## EXERCISE DESCRIPTION
A word-for-word copy of the data, with no images, is the required answer.

## INFORMATION PROVIDED
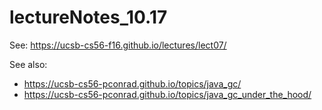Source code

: # lectureNotes_10.17


See: <https://ucsb-cs56-f16.github.io/lectures/lect07/>

See also:

* https://ucsb-cs56-pconrad.github.io/topics/java_gc/
* https://ucsb-cs56-pconrad.github.io/topics/java_gc_under_the_hood/

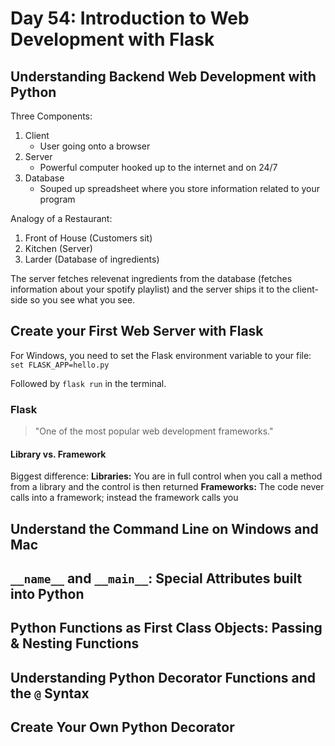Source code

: # Day 54: Introduction to Web Development with Flask

## Understanding Backend Web Development with Python

Three Components:
1. Client
    - User going onto a browser
2. Server
    - Powerful computer hooked up to the internet and on 24/7
3. Database
    - Souped up spreadsheet where you store information related to your program

Analogy of a Restaurant:
1. Front of House (Customers sit)
2. Kitchen (Server)
3. Larder (Database of ingredients)

The server fetches relevenat ingredients from the database (fetches information about your spotify playlist) and the server ships it to the client-side so you see what you see.

## Create your First Web Server with Flask

For Windows, you need to set the Flask environment variable to your file:
`set FLASK_APP=hello.py`

Followed by `flask run` in the terminal.

### Flask
> "One of the most popular web development frameworks." 

#### Library vs. Framework

Biggest difference:
**Libraries:** You are in full control when you call a method from a library and the control is then returned
**Frameworks:** The code never calls into a framework; instead the framework calls you

## Understand the Command Line on Windows and Mac

## `__name__` and `__main__`: Special Attributes built into Python

## Python Functions as First Class Objects: Passing & Nesting Functions

## Understanding Python Decorator Functions and the `@` Syntax

## Create Your Own Python Decorator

## RESULT OF THE EXERCISE
Source code

: # lectureNotes_10.17


See: <https://ucsb-cs56-f16.github.io/lectures/lect07/>

See also:

* https://ucsb-cs56-pconrad.github.io/topics/java_gc/
* https://ucsb-cs56-pconrad.github.io/topics/java_gc_under_the_hood/

Source code

: # Day 54: Introduction to Web Development with Flask

## Understanding Backend Web Development with Python

Three Components:
1. Client
    - User going onto a browser
2. Server
    - Powerful computer hooked up to the internet and on 24/7
3. Database
    - Souped up spreadsheet where you store information related to your program

Analogy of a Restaurant:
1. Front of House (Customers sit)
2. Kitchen (Server)
3. Larder (Database of ingredients)

The server fetches relevenat ingredients from the database (fetches information about your spotify playlist) and the server ships it to the client-side so you see what you see.

## Create your First Web Server with Flask

For Windows, you need to set the Flask environment variable to your file:
`set FLASK_APP=hello.py`

Followed by `flask run` in the terminal.

### Flask
> "One of the most popular web development frameworks." 

#### Library vs. Framework

Biggest difference:
**Libraries:** You are in full control when you call a method from a library and the control is then returned
**Frameworks:** The code never calls into a framework; instead the framework calls you

## Understand the Command Line on Windows and Mac

## `__name__` and `__main__`: Special Attributes built into Python

## Python Functions as First Class Objects: Passing & Nesting Functions

## Understanding Python Decorator Functions and the `@` Syntax

## Create Your Own Python Decorator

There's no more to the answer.